[Plain-text document sources]
Segment Open
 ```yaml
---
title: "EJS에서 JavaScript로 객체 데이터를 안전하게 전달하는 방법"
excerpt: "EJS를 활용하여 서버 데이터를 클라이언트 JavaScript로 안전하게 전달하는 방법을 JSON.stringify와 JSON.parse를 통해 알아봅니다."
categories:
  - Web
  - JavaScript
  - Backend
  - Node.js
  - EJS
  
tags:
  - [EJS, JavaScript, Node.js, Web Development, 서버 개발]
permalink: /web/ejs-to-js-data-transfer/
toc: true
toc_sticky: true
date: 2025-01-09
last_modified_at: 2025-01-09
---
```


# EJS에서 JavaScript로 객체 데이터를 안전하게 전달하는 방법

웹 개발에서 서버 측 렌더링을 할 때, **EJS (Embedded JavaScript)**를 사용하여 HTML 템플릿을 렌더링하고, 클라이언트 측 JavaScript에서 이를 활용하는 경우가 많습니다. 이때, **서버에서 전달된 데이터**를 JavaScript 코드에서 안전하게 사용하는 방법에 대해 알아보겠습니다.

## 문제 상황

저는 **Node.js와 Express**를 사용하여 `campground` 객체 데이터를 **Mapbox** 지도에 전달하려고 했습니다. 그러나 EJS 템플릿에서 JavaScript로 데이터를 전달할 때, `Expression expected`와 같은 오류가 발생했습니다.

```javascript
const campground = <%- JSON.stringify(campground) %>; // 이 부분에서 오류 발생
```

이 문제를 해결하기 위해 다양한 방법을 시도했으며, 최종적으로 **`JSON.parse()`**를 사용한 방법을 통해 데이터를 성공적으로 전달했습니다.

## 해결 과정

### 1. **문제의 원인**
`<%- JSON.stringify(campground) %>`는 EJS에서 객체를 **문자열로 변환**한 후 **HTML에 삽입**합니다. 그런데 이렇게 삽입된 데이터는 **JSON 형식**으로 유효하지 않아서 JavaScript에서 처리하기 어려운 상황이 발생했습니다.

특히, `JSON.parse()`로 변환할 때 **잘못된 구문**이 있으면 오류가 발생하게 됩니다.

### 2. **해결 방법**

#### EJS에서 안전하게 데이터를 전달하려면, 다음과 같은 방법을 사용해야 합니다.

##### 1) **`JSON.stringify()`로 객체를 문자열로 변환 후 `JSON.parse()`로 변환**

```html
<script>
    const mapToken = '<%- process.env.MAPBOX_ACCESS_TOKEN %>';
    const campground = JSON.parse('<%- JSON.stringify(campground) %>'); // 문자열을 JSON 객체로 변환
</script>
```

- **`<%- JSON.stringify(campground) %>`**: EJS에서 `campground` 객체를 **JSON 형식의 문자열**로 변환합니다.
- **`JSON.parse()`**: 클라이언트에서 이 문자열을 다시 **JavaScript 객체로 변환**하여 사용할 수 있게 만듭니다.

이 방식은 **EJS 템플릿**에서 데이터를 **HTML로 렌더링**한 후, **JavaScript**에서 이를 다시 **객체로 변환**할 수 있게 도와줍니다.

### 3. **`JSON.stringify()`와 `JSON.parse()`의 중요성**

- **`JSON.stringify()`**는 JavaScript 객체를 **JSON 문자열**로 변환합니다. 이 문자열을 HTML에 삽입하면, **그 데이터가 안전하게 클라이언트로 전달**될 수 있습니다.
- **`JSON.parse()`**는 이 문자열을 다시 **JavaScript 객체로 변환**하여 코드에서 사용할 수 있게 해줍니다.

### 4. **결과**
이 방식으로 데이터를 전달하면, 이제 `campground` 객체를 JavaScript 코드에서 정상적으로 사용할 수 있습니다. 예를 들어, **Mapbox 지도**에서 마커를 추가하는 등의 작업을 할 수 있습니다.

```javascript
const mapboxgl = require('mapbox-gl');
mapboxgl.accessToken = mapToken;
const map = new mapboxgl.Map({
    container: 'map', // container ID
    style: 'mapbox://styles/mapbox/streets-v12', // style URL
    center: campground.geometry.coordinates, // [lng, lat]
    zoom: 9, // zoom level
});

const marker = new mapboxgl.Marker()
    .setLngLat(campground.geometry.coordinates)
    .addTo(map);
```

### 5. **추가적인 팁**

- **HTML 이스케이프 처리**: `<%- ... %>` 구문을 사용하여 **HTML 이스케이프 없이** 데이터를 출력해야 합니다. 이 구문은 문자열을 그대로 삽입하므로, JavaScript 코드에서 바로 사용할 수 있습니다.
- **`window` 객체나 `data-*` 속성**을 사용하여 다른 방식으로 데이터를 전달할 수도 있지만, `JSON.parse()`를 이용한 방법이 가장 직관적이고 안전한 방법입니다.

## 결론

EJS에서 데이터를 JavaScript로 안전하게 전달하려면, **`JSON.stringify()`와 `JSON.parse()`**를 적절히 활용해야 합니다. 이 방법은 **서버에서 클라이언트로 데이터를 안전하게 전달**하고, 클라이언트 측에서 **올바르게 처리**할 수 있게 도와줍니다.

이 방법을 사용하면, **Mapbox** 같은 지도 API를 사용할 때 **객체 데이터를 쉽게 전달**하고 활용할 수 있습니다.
Segment Closed
Every line of the data above should be reproduced word for word.

__Solution to this exercise__.
 ```yaml
---
title: "EJS에서 JavaScript로 객체 데이터를 안전하게 전달하는 방법"
excerpt: "EJS를 활용하여 서버 데이터를 클라이언트 JavaScript로 안전하게 전달하는 방법을 JSON.stringify와 JSON.parse를 통해 알아봅니다."
categories:
  - Web
  - JavaScript
  - Backend
  - Node.js
  - EJS
  
tags:
  - [EJS, JavaScript, Node.js, Web Development, 서버 개발]
permalink: /web/ejs-to-js-data-transfer/
toc: true
toc_sticky: true
date: 2025-01-09
last_modified_at: 2025-01-09
---
```


# EJS에서 JavaScript로 객체 데이터를 안전하게 전달하는 방법

웹 개발에서 서버 측 렌더링을 할 때, **EJS (Embedded JavaScript)**를 사용하여 HTML 템플릿을 렌더링하고, 클라이언트 측 JavaScript에서 이를 활용하는 경우가 많습니다. 이때, **서버에서 전달된 데이터**를 JavaScript 코드에서 안전하게 사용하는 방법에 대해 알아보겠습니다.

## 문제 상황

저는 **Node.js와 Express**를 사용하여 `campground` 객체 데이터를 **Mapbox** 지도에 전달하려고 했습니다. 그러나 EJS 템플릿에서 JavaScript로 데이터를 전달할 때, `Expression expected`와 같은 오류가 발생했습니다.

```javascript
const campground = <%- JSON.stringify(campground) %>; // 이 부분에서 오류 발생
```

이 문제를 해결하기 위해 다양한 방법을 시도했으며, 최종적으로 **`JSON.parse()`**를 사용한 방법을 통해 데이터를 성공적으로 전달했습니다.

## 해결 과정

### 1. **문제의 원인**
`<%- JSON.stringify(campground) %>`는 EJS에서 객체를 **문자열로 변환**한 후 **HTML에 삽입**합니다. 그런데 이렇게 삽입된 데이터는 **JSON 형식**으로 유효하지 않아서 JavaScript에서 처리하기 어려운 상황이 발생했습니다.

특히, `JSON.parse()`로 변환할 때 **잘못된 구문**이 있으면 오류가 발생하게 됩니다.

### 2. **해결 방법**

#### EJS에서 안전하게 데이터를 전달하려면, 다음과 같은 방법을 사용해야 합니다.

##### 1) **`JSON.stringify()`로 객체를 문자열로 변환 후 `JSON.parse()`로 변환**

```html
<script>
    const mapToken = '<%- process.env.MAPBOX_ACCESS_TOKEN %>';
    const campground = JSON.parse('<%- JSON.stringify(campground) %>'); // 문자열을 JSON 객체로 변환
</script>
```

- **`<%- JSON.stringify(campground) %>`**: EJS에서 `campground` 객체를 **JSON 형식의 문자열**로 변환합니다.
- **`JSON.parse()`**: 클라이언트에서 이 문자열을 다시 **JavaScript 객체로 변환**하여 사용할 수 있게 만듭니다.

이 방식은 **EJS 템플릿**에서 데이터를 **HTML로 렌더링**한 후, **JavaScript**에서 이를 다시 **객체로 변환**할 수 있게 도와줍니다.

### 3. **`JSON.stringify()`와 `JSON.parse()`의 중요성**

- **`JSON.stringify()`**는 JavaScript 객체를 **JSON 문자열**로 변환합니다. 이 문자열을 HTML에 삽입하면, **그 데이터가 안전하게 클라이언트로 전달**될 수 있습니다.
- **`JSON.parse()`**는 이 문자열을 다시 **JavaScript 객체로 변환**하여 코드에서 사용할 수 있게 해줍니다.

### 4. **결과**
이 방식으로 데이터를 전달하면, 이제 `campground` 객체를 JavaScript 코드에서 정상적으로 사용할 수 있습니다. 예를 들어, **Mapbox 지도**에서 마커를 추가하는 등의 작업을 할 수 있습니다.

```javascript
const mapboxgl = require('mapbox-gl');
mapboxgl.accessToken = mapToken;
const map = new mapboxgl.Map({
    container: 'map', // container ID
    style: 'mapbox://styles/mapbox/streets-v12', // style URL
    center: campground.geometry.coordinates, // [lng, lat]
    zoom: 9, // zoom level
});

const marker = new mapboxgl.Marker()
    .setLngLat(campground.geometry.coordinates)
    .addTo(map);
```

### 5. **추가적인 팁**

- **HTML 이스케이프 처리**: `<%- ... %>` 구문을 사용하여 **HTML 이스케이프 없이** 데이터를 출력해야 합니다. 이 구문은 문자열을 그대로 삽입하므로, JavaScript 코드에서 바로 사용할 수 있습니다.
- **`window` 객체나 `data-*` 속성**을 사용하여 다른 방식으로 데이터를 전달할 수도 있지만, `JSON.parse()`를 이용한 방법이 가장 직관적이고 안전한 방법입니다.

## 결론

EJS에서 데이터를 JavaScript로 안전하게 전달하려면, **`JSON.stringify()`와 `JSON.parse()`**를 적절히 활용해야 합니다. 이 방법은 **서버에서 클라이언트로 데이터를 안전하게 전달**하고, 클라이언트 측에서 **올바르게 처리**할 수 있게 도와줍니다.

이 방법을 사용하면, **Mapbox** 같은 지도 API를 사용할 때 **객체 데이터를 쉽게 전달**하고 활용할 수 있습니다.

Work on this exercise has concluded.